On being liked vs. being respected: It sounds cliché but its a lesson I think we all need to learn, gay or straight. When the list of guys I liked got out and all those rumors were being spread, I had no clue what to do. I went to my french teacher because I knew she would be able to help, but initially she didn't really say what I wanted her to because she said, "Damn. You screwed up. You shouldn't have lost track of that list and that's no one's fault but your own." Wow, way to kick a guy while he's down... But it's what she said afterwards that struck a chord with me. She said “This is one of those things that’ll be hard to live down. But you can’t just be angry and make yourself the victim.You can try and change yourself to be what other people want, but you can’t please everyone. When you make a mistake like this and you only get radio silence back, you think it’s all people are talking about, but the thing is, they may get a kick out of it for a day or two, but it blows over. Most people are too focused on how they’re seen to think about you. What you should really worry about is you being you. If you are true to yourself and be the best man (or woman) you can be, people may not like you, but they sure as hell will respect you. If you walk around like you’re on a crusade all the time, no one will want to listen. But if you just show them, Hey I'm a pretty cool dude, they’ll come to you.” I can’t really say it better than her, but plenty of people will dislike you throughout your life for a plethora of reasons, but everyone can respect someone accepting themselves and living their truth, no matter what that truth is. Being LGBT especially, we can face backlash from all over the place, but we need to find value in ourselves and the relationships we have.

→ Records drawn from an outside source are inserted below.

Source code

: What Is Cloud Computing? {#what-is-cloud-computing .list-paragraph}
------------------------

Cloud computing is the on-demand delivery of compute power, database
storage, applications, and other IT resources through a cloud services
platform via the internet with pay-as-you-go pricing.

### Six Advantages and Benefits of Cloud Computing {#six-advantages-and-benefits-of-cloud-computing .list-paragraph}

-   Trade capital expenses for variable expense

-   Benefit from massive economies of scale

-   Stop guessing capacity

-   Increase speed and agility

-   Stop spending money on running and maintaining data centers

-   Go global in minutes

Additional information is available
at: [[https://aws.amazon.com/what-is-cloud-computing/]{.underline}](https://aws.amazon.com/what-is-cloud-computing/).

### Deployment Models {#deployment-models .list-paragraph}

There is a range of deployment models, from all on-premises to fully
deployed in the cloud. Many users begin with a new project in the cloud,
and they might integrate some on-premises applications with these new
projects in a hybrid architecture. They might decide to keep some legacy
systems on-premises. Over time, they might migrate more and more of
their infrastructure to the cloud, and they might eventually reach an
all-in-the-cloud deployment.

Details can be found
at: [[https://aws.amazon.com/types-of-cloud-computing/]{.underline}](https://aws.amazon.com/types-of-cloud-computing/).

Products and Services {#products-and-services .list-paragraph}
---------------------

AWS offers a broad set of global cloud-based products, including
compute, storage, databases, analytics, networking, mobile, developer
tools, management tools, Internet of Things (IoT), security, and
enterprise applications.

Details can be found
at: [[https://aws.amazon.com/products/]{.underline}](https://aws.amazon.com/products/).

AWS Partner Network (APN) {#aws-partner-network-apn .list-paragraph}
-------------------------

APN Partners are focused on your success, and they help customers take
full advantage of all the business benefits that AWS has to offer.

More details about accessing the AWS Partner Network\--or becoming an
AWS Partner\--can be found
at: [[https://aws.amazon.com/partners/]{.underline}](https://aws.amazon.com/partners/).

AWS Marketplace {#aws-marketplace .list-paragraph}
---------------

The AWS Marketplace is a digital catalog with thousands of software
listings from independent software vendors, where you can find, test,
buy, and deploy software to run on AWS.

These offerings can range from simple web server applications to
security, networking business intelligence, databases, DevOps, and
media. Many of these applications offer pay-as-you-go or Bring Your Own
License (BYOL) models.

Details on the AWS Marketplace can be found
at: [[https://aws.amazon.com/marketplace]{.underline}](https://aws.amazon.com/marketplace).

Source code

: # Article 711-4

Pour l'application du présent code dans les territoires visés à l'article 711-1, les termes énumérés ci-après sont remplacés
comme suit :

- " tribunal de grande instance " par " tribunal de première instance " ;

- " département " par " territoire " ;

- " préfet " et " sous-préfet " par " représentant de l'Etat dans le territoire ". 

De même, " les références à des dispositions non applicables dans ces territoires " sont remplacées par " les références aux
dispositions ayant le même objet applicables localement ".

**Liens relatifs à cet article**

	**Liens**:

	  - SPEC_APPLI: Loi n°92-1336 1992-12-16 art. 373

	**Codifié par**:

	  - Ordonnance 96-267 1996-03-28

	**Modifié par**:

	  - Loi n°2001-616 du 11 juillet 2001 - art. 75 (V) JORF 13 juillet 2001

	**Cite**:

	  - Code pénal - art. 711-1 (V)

On In five years, I will be a year out of college, since I'm going to Berklee College of Music in the Fall. I hope to have a job in the Music Business and I will hopefully have an album out since as of now, I only have had time to release my debut single, Kiss Goodbye. (available on all streaming platforms lol) I would hope that by then I have a stable boyfriend, but most importantly I would hope that I have fully accepted myself for who I am, as that will help me be as open as possible in my music. I would probably like to be living out in Seattle, but somewhere on the east coast might be ok too. But yea, that’s me :).